If you want to stop training and then restart where you left off, set the "Read model from file" and "Read momentum from file" parameters to "1" in global_params.txt. If these are set, then instead of initializing the weights from random values, the network will read in the weight and momentum files stored in the root directory for the network (the directory where the parameter files are). For example if the network contains only a single layer, it will read in the files w0.txt and b0.txt (layer 0 weights and biases), as well as dw0.txt and db0.txt (layer 0 momentum for weights and biases, if the "Read momentum from file" option is set). In order for this to work, at least one checkpoint must have already been saved. Then you can stop training the network at any time and restart, and it will pick up from the previous checkpoint.

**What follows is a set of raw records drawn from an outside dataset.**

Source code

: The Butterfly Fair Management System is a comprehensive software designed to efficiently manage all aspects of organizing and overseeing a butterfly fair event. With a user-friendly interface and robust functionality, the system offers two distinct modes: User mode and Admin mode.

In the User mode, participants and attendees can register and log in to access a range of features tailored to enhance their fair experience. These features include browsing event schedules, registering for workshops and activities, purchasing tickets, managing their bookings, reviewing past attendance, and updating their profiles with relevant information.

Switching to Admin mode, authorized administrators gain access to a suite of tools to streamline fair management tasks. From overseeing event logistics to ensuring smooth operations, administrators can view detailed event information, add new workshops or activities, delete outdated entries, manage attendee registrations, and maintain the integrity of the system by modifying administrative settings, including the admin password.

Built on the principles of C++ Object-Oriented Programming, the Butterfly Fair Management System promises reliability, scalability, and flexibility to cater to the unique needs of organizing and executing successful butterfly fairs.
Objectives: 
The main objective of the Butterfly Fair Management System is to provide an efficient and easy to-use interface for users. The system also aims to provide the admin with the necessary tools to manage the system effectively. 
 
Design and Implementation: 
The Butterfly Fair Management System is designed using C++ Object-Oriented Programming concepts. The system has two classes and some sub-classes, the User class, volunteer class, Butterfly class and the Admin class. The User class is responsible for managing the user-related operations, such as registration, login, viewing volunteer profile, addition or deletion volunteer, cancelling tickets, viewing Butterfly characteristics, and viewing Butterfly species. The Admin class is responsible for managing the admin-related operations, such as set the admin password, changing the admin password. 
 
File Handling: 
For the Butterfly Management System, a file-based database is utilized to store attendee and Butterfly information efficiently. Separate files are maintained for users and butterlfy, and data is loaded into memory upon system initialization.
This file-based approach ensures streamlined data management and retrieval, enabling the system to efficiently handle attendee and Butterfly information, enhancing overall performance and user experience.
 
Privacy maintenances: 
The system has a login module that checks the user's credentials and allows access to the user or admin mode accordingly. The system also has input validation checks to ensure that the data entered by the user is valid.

Alternatively, previous checkpoints can be copied into the network root directory (e.g. overwriting w0.txt and b0.txt in the example above), in which case the network will start from that checkpoint.

global_params.txt also lets you select whether you want to train the network (Test mode = "0") or test on the test set (Test mode = "1").

Automatic Learning Rate Reduction

If you specify in global_params.txt that the validation set should be run periodically, then automatically the network will record the validation error over time in a log file (and the same is true for the training error). If the validation error ever increases, then the network will automatically reduce the learning rates by a factor of 10 and continue training (recall that initial learning rates for each layer can be set in the layer parameter files, or all at once for all layers by specifying the net attribute lr_cmd_line_arg).

layer_*_params.txt

Parameter files are also generated for each layer. These can be used to modify the learning rate, momentum, L2 regularization, as well as ranges of initial weights and biases. Weights are initalized randomly from a normal distribution with mean 0 and variance 1. The random weights from this distribution are then multiplied by your setting of the "initial weights" parameter. Similarly, the biases are initialized at constant 1, and then multiplied by the value of the "initial biases" parameter (except for softmax layers which always have biases initialized to 0).